IMM (In Mike's Mind)
There is a storm coming!

I spent the last few days in Switzerland, visiting family and friends as well as networking with old colleagues from work. I am leaving Switzerland with a very distinct feeling in the pitt of my stomach. There is a storm coming! We are very close to a significant economic shift that will particularly affect the funding climate of small technology based startups. Time predictions are always hard. I can not tell you if it will take another 2 months or another 18, but the writing on the wall is fairly visible by now. The possibility of a drastic reduction of the funding market is now very real. 

My prediction is based on two pillars. The macro-economic circumstances in the economic and financial world of Europe and the U.S. as well as the over-saturation of startups in the  technology sector.

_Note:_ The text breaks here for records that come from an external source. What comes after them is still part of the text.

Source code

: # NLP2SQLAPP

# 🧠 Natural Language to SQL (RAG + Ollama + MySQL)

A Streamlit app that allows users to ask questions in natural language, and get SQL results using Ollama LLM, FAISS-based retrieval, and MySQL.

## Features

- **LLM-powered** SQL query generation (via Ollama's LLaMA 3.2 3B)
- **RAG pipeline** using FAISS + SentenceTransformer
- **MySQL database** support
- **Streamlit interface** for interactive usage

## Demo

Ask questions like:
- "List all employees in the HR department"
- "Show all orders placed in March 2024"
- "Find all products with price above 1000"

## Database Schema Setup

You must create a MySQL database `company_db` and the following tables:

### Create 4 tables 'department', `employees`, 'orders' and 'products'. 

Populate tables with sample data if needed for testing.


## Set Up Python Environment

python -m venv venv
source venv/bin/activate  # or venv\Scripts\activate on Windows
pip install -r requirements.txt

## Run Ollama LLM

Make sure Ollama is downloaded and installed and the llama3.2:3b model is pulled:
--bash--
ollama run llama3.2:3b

On the micro-economic level I am particularly concerned about the over-saturation of startups, the overlap of ideas and therefore the hyper competition in too many niche markets. In countless discussions with professionals in the tech and finance world in Switzerland two things became crystal clear.

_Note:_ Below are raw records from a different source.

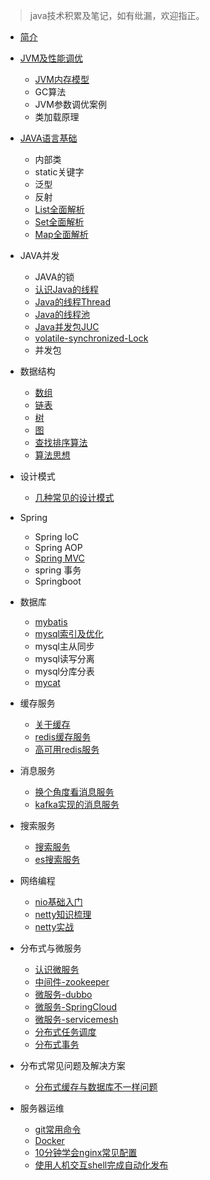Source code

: 
> java技术积累及笔记，如有纰漏，欢迎指正。



* [简介](README.md)

* [JVM及性能调优](java/jvm/readme.md)
  * [JVM内存模型](java/jvm/jmm.md)
  * GC算法
  * JVM参数调优案例
  * 类加载原理

* [JAVA语言基础](java/lang_base/readme.md)
  * 内部类
  * static关键字
  * 泛型
  * 反射
  * [List全面解析](java/lang_base/collection/list.md)
  * [Set全面解析](java/lang_base/collection/set.md)
  * [Map全面解析](java/lang_base/collection/map.md)

* JAVA并发
  * JAVA的锁
  * [认识Java的线程](java/concurrency/thread-1.md)
  * [Java的线程Thread](java/concurrency/thread-2.md)
  * [Java的线程池](java/concurrency/thread-3.md)
  * [Java并发包JUC](java/concurrency/thread-4.md)
  * [volatile-synchronized-Lock](java/concurrency/concurrent-compare.md)
  * 并发包

* 数据结构
  * [数组](java/data-structure/array.md)
  * [链表](java/data-structure/link.md)
  * [树](java/data-structure/tree.md)
  * [图](java/data-structure/graph.md)
  * [查找排序算法](java/data-structure/algorithm_sort_search.md)
  * [算法思想](java/data-structure/algorithm_thinking.md)

* 设计模式
  * [几种常见的设计模式](java/design-pattern/design-pattern.md)

* Spring
  * Spring IoC
  * Spring AOP
  * [Spring MVC](java/spring/spring.md)
  * spring 事务
  * Springboot

* 数据库
  * [mybatis](java/database/mybatis.md)
  * [mysql索引及优化](java/database/mysql.md)
  * mysql主从同步
  * mysql读写分离
  * mysql分库分表
  * [mycat](java/database/mycat.md)

* 缓存服务
  * [关于缓存](java/cache/cache.md)
  * [redis缓存服务](java/cache/redis.md)
  * [高可用redis服务](java/cache/redis-high-available.md)

* 消息服务
  * [换个角度看消息服务](java/message/message.md)
  * [kafka实现的消息服务](java/message/kafka.md)

* 搜索服务
  * [搜索服务](java/search/search.md)
  * [es搜索服务](java/search/elasticsearch.md)

* 网络编程
  * [nio基础入门](java/network/nio.md)
  * [netty知识梳理](java/network/netty.md)
  * [netty实战](java/network/netty-in-action.md)

* 分布式与微服务
  * [认识微服务](java/microservice/microservice.md)
  * [中间件-zookeeper](java/microservice/zookeeper.md)
  * [微服务-dubbo](java/microservice/dubbo.md)
  * [微服务-SpringCloud](java/microservice/springcloud.md)
  * [微服务-servicemesh](java/microservice/servicemesh.md)
  * [分布式任务调度](java/microservice/job.md)
  * [分布式事务](java/microservice/distribution-transaction.md)

* 分布式常见问题及解决方案
  * [分布式缓存与数据库不一样问题](java/solutions/cache-consistency.md)

* 服务器运维
  * [git常用命令](java/maintain/git.md)
  * [Docker](java/maintain/docker.md)
  * [10分钟学会nginx常见配置](java/maintain/nginx.md)
  * [使用人机交互shell完成自动化发布](java/maintain/shell.md)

  • Everybody who read halfway through Eric Ries “The lean startup” or 37 Signals “Rework”, thinks they can start a company.
  • They actually find investors for it.
I am used to high funding rates from the Valley, but I did not expect this amount of risk taking from the fairly conservative Swiss. After closer evaluation it turns out that many run often with identical ideas, concepts, market analysis even site designs of existing companies. I can not tell you how many Groupon competitors exist and not one of them being cash flow profitable (using standardized accounting practices). Each and everyone justifying their valuation by the IPO/acquisition price of other competitors. Meanwhile nobody seems to realize that they all compete for the same market, are feeding each others growth by swapping users and bidding up their nearly insane valuations. Let’s get this straight. Consumer facing internet startups are a hit driven business. For every one that wins, 99 companies die. It is just not realistic to believe that every single startup set out to produce daily deals will either be acquired or a sustainable long term business. But that is exactly how the Swiss entrepreneurs feel. And let’s put this further into perspective. Switzerland is financially and politically one of the most conservative nations in Europe. Women could’t work or open a bank account without the explicit permission of their husbands until 1985. In some parts they could not even vote until 1990. Now if the Swiss are startup crazy, I can guarantee you that our larger neighbors Germany, France, Italy or the Brits far up North are too. Summarized you now have perceived market valuations of small companies that exceed by far real values not just in the Valley or the US but all over  Europe as well. 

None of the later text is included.